La future guerre mondiale sera numérique. C’est ce que pense Bernard Barbier, ancien directeur général de la cybersécurité du Groupe Capgemini, et aujourd’hui, président de la société de conseil en cybersécurité, BB Cyber. « Des implants sont pré-positionnés par des Etats dans des infrastructures d’autres Etats, prêts à exploser », a-t-il lâché, au Cyber Africa Forum d’Abidjan.
L’intérêt de la sécurisation des infrastructures critiques pour un Etat ?
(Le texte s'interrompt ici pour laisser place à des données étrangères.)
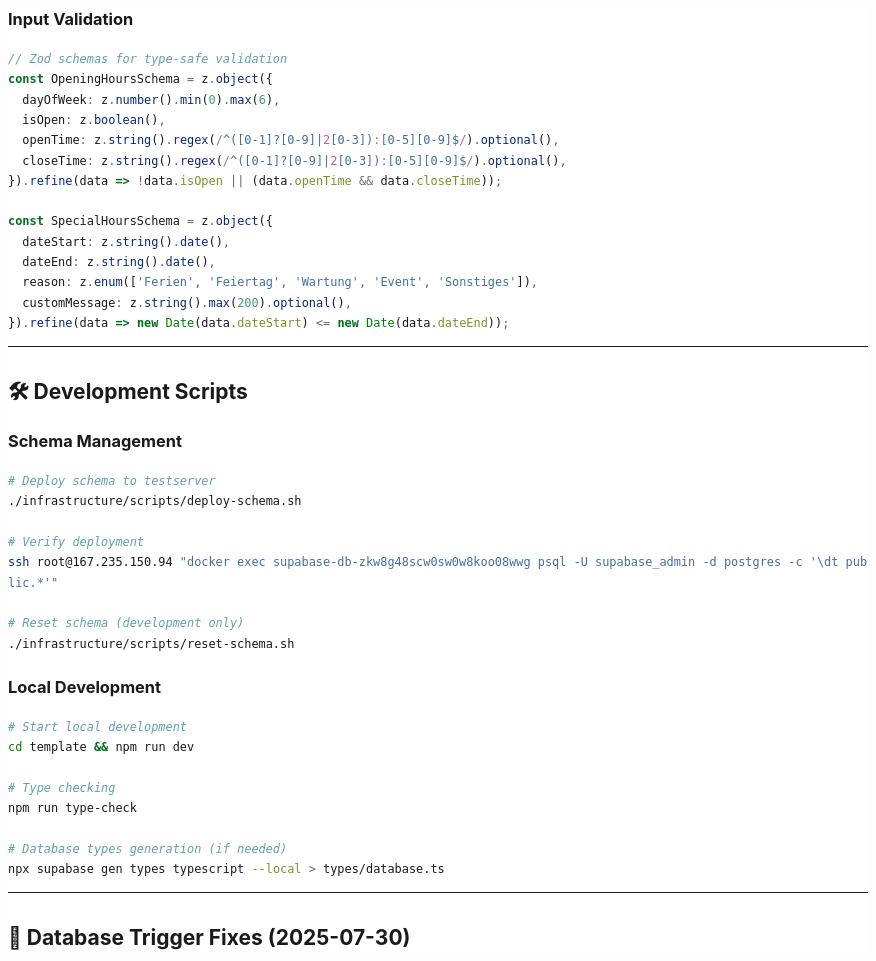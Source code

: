### **Input Validation**
```typescript
// Zod schemas for type-safe validation
const OpeningHoursSchema = z.object({
  dayOfWeek: z.number().min(0).max(6),
  isOpen: z.boolean(),
  openTime: z.string().regex(/^([0-1]?[0-9]|2[0-3]):[0-5][0-9]$/).optional(),
  closeTime: z.string().regex(/^([0-1]?[0-9]|2[0-3]):[0-5][0-9]$/).optional(),
}).refine(data => !data.isOpen || (data.openTime && data.closeTime));

const SpecialHoursSchema = z.object({
  dateStart: z.string().date(),
  dateEnd: z.string().date(),
  reason: z.enum(['Ferien', 'Feiertag', 'Wartung', 'Event', 'Sonstiges']),
  customMessage: z.string().max(200).optional(),
}).refine(data => new Date(data.dateStart) <= new Date(data.dateEnd));
```

---

## 🛠️ **Development Scripts**

### **Schema Management**
```bash
# Deploy schema to testserver
./infrastructure/scripts/deploy-schema.sh

# Verify deployment
ssh root@167.235.150.94 "docker exec supabase-db-zkw8g48scw0sw0w8koo08wwg psql -U supabase_admin -d postgres -c '\dt public.*'"

# Reset schema (development only)
./infrastructure/scripts/reset-schema.sh
```

### **Local Development**
```bash
# Start local development
cd template && npm run dev

# Type checking
npm run type-check

# Database types generation (if needed)
npx supabase gen types typescript --local > types/database.ts
```

---

## 🔧 **Database Trigger Fixes (2025-07-30)**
La souveraineté numérique est devenue un élément majeur pour les Etats, un élément clé de la souveraineté nationale. Sur les infrastructures techniques qui sont devenues des éléments critiques de la sécurité d’un pays, et de la fourniture de services à un pays, elles sont des cibles prioritaires d’une cyberguerre. Un certain nombre de pays s’est, à cet effet, doté d’une cyber-armée…
Quels sont ces pays ?
Il y en a une trentaine à capacités offensives très fortes, généralement les grandes puissances mondiales que nous connaissons tous. J’ai fait un constat personnel : ces pays ont décidé de provoquer des tensions dans d’autres pays en faisant la guerre sans faire la guerre. La cyber-technologie est un élément conflictuel très important. Il s’agit pour ces pays de provoquer des tensions dans d’autres pays sans faire une vraie guerre, c’est-à-dire pas de missiles ni de bombes lancés de part et d’autre.
Comment procèdent-ils ?
L’attribution d’une cyberattaque est très complexe. On a beaucoup de mal à savoir qui vous attaque, et comment se défendre. Une chose est sûre, ces pays ont mis en place des ressources importantes, ils déploient des efforts considérables, ils préparent les futures guerres du numérique. Donc, ils ont mis en place, et c’est un constat réel qu’on fait, ce qu’on appelle les implants. Ce sont des ALO-R pré-positionnés dans un système informatique critique, prêts à exploser à tout moment. Exploser au sens logique, numérique. Ces ALO-R sont capables de provoquer un blocage complet de l’infrastructure visée.
Avez-vous des exemples concrets ?
Ça, c’est réel puisque les Américains ont découvert chez l’un de leurs opérateurs d’importance vitale, un de ces implants dans son réseau électrique. En Ukraine, avant l’attaque de la Russie, les Américains ont aidé l’Ukraine à détecter des implants dans plusieurs infrastructures et à les retirer. C’est pour ça d’ailleurs que les Russes ont eu beaucoup de mal à provoquer des cyberattaques importantes, qui auraient eu un effet très néfaste en Ukraine. Même en France, et cela a été rendu public, donc, ce n’est plus un secret d’Etat, on a découvert un implant dans une infrastructure critique.
Et l’Afrique dans cette cyberguerre ?
Je me pose la question comme vous. Il y a des raisons de se demander, en Afrique, combien d’infrastructures critiques ont déjà des implants pré-positionnés. Mieux, face à ces menaces, que font les pays africains ?
Je vous renvoie la question…
Je pense qu’il y a eu discussions, j’ai eu la chance d’y participer. En France, on a décidé d’adopter une loi avec des conséquences pénales pour les OIV (Opérateurs d’importance vitale), c’est-à-dire s’ils ne respectent pas la loi, ils sont pénalement responsables. Les Américains ont refusé de prendre une loi, mais ont payé un colonial pipeline, et ils ont subi une énorme attaque sur une infrastructure considérée comme critique, et pendant près d’un mois, il y a eu des pénuries de kérosène et d’essence. Finalement, ils ont décidé de légiférer. Donc, chaque pays doit décider de ce qu’il veut faire. Mais, il est, aujourd’hui, clair que la sécurité de ces infrastructures critiques est un élément clé de l’autonomie et de la souveraineté des pays.